**WHAT THE TASK ASKS**:
Each entry must be written out again exactly as it stands.

**INPUT FOR THIS TASK**:
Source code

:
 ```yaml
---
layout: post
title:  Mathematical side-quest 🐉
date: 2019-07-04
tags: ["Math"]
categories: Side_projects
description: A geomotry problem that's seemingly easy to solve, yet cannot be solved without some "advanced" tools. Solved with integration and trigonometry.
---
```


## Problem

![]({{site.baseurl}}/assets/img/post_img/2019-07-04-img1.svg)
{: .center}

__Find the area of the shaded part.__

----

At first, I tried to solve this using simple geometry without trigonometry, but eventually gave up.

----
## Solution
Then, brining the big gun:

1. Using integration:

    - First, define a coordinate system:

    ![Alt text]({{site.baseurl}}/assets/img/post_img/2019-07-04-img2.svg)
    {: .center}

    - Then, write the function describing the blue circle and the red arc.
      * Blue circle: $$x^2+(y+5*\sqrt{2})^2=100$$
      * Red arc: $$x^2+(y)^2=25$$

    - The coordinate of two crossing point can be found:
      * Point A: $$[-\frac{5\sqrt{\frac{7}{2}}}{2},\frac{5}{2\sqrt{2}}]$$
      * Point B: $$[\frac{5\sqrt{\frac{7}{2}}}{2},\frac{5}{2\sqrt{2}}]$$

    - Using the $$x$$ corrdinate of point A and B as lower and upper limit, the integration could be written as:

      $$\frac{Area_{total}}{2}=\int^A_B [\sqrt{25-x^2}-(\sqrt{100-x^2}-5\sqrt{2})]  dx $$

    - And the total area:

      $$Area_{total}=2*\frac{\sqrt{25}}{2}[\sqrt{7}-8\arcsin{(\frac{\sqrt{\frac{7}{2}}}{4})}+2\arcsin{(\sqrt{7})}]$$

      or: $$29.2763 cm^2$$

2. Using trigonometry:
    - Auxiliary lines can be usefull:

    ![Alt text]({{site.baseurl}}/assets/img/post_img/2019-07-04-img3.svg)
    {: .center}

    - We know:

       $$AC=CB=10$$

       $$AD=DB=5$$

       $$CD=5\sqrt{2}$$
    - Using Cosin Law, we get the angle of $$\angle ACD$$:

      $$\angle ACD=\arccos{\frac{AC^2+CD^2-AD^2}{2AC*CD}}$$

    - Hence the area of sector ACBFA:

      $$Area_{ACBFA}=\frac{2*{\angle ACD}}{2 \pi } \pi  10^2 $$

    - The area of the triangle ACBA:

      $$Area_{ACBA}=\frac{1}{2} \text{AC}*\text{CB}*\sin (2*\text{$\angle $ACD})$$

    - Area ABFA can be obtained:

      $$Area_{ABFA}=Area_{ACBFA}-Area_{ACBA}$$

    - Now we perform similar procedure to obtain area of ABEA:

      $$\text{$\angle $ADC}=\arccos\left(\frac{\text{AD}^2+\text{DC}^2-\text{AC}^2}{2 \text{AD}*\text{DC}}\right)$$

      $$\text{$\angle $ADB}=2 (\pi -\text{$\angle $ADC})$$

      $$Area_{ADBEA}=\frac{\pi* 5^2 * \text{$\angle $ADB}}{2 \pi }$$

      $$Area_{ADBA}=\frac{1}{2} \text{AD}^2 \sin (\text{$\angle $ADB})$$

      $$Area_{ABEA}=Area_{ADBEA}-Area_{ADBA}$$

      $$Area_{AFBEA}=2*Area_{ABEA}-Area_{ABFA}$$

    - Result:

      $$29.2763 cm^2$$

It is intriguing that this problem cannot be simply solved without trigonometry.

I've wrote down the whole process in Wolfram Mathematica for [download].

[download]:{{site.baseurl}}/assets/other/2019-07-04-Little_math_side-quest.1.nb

**YOUR RESPONSE**:
Source code

:
 ```yaml
---
layout: post
title:  Mathematical side-quest 🐉
date: 2019-07-04
tags: ["Math"]
categories: Side_projects
description: A geomotry problem that's seemingly easy to solve, yet cannot be solved without some "advanced" tools. Solved with integration and trigonometry.
---
```


## Problem

![]({{site.baseurl}}/assets/img/post_img/2019-07-04-img1.svg)
{: .center}

__Find the area of the shaded part.__

----

At first, I tried to solve this using simple geometry without trigonometry, but eventually gave up.

----
## Solution
Then, brining the big gun:

1. Using integration:

    - First, define a coordinate system:

    ![Alt text]({{site.baseurl}}/assets/img/post_img/2019-07-04-img2.svg)
    {: .center}

    - Then, write the function describing the blue circle and the red arc.
      * Blue circle: $$x^2+(y+5*\sqrt{2})^2=100$$
      * Red arc: $$x^2+(y)^2=25$$

    - The coordinate of two crossing point can be found:
      * Point A: $$[-\frac{5\sqrt{\frac{7}{2}}}{2},\frac{5}{2\sqrt{2}}]$$
      * Point B: $$[\frac{5\sqrt{\frac{7}{2}}}{2},\frac{5}{2\sqrt{2}}]$$

    - Using the $$x$$ corrdinate of point A and B as lower and upper limit, the integration could be written as:

      $$\frac{Area_{total}}{2}=\int^A_B [\sqrt{25-x^2}-(\sqrt{100-x^2}-5\sqrt{2})]  dx $$

    - And the total area:

      $$Area_{total}=2*\frac{\sqrt{25}}{2}[\sqrt{7}-8\arcsin{(\frac{\sqrt{\frac{7}{2}}}{4})}+2\arcsin{(\sqrt{7})}]$$

      or: $$29.2763 cm^2$$

2. Using trigonometry:
    - Auxiliary lines can be usefull:

    ![Alt text]({{site.baseurl}}/assets/img/post_img/2019-07-04-img3.svg)
    {: .center}

    - We know:

       $$AC=CB=10$$

       $$AD=DB=5$$

       $$CD=5\sqrt{2}$$
    - Using Cosin Law, we get the angle of $$\angle ACD$$:

      $$\angle ACD=\arccos{\frac{AC^2+CD^2-AD^2}{2AC*CD}}$$

    - Hence the area of sector ACBFA:

      $$Area_{ACBFA}=\frac{2*{\angle ACD}}{2 \pi } \pi  10^2 $$

    - The area of the triangle ACBA:

      $$Area_{ACBA}=\frac{1}{2} \text{AC}*\text{CB}*\sin (2*\text{$\angle $ACD})$$

    - Area ABFA can be obtained:

      $$Area_{ABFA}=Area_{ACBFA}-Area_{ACBA}$$

    - Now we perform similar procedure to obtain area of ABEA:

      $$\text{$\angle $ADC}=\arccos\left(\frac{\text{AD}^2+\text{DC}^2-\text{AC}^2}{2 \text{AD}*\text{DC}}\right)$$

      $$\text{$\angle $ADB}=2 (\pi -\text{$\angle $ADC})$$

      $$Area_{ADBEA}=\frac{\pi* 5^2 * \text{$\angle $ADB}}{2 \pi }$$

      $$Area_{ADBA}=\frac{1}{2} \text{AD}^2 \sin (\text{$\angle $ADB})$$

      $$Area_{ABEA}=Area_{ADBEA}-Area_{ADBA}$$

      $$Area_{AFBEA}=2*Area_{ABEA}-Area_{ABFA}$$

    - Result:

      $$29.2763 cm^2$$

It is intriguing that this problem cannot be simply solved without trigonometry.

I've wrote down the whole process in Wolfram Mathematica for [download].

[download]:{{site.baseurl}}/assets/other/2019-07-04-Little_math_side-quest.1.nb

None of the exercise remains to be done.